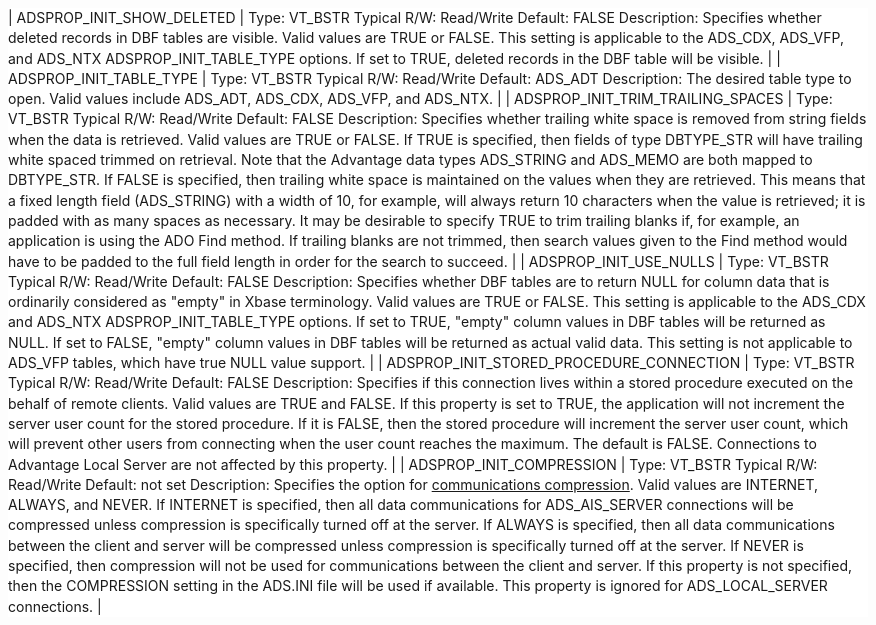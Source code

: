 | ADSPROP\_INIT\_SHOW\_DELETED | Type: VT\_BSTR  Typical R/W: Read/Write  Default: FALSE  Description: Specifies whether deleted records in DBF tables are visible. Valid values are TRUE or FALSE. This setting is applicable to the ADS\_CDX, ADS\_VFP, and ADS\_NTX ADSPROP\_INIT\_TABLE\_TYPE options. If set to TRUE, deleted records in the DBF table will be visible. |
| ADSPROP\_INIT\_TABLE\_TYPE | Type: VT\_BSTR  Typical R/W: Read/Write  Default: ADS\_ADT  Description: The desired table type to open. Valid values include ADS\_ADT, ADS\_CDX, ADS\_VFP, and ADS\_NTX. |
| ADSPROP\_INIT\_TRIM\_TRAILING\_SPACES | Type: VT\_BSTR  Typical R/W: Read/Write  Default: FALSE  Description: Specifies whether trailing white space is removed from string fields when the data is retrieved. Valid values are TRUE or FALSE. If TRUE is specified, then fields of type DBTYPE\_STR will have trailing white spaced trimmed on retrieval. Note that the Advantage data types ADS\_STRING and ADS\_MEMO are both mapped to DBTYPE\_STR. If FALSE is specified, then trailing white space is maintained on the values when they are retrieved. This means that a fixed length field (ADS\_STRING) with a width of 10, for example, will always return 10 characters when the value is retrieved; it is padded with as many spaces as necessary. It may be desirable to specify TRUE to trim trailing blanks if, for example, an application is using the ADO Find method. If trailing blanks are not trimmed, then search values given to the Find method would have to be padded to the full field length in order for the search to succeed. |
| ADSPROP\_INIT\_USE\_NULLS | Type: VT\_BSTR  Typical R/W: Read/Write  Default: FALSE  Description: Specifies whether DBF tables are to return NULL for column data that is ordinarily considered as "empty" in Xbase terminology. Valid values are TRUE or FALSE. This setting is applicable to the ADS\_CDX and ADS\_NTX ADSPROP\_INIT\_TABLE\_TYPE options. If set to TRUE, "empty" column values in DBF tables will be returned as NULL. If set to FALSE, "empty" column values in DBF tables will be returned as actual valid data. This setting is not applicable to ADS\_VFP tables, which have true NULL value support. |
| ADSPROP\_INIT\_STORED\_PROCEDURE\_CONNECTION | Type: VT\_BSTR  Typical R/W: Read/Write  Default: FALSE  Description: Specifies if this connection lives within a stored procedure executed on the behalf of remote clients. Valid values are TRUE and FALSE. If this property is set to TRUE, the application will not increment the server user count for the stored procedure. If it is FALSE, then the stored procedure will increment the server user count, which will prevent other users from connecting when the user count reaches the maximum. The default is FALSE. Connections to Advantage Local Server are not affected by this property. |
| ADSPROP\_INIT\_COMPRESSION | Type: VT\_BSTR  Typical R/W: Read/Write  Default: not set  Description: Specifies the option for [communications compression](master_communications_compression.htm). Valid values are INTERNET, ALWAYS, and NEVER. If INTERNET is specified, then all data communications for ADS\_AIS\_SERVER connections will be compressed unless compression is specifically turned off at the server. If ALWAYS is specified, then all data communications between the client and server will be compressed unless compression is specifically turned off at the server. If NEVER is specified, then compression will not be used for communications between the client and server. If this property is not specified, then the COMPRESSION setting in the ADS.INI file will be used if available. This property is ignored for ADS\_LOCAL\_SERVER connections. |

++++++++

• **Exercise description**: Copy exactly, and copy nothing else: the lines from the start of the data above through the line that holds "and ADS\_NTX. |". The pictures stay out.

• **Reply**:
Source code

: | ADSPROP\_INIT\_SHOW\_DELETED | Type: VT\_BSTR  Typical R/W: Read/Write  Default: FALSE  Description: Specifies whether deleted records in DBF tables are visible. Valid values are TRUE or FALSE. This setting is applicable to the ADS\_CDX, ADS\_VFP, and ADS\_NTX ADSPROP\_INIT\_TABLE\_TYPE options. If set to TRUE, deleted records in the DBF table will be visible. |
| ADSPROP\_INIT\_TABLE\_TYPE | Type: VT\_BSTR  Typical R/W: Read/Write  Default: ADS\_ADT  Description: The desired table type to open. Valid values include ADS\_ADT, ADS\_CDX, ADS\_VFP, and ADS\_NTX. |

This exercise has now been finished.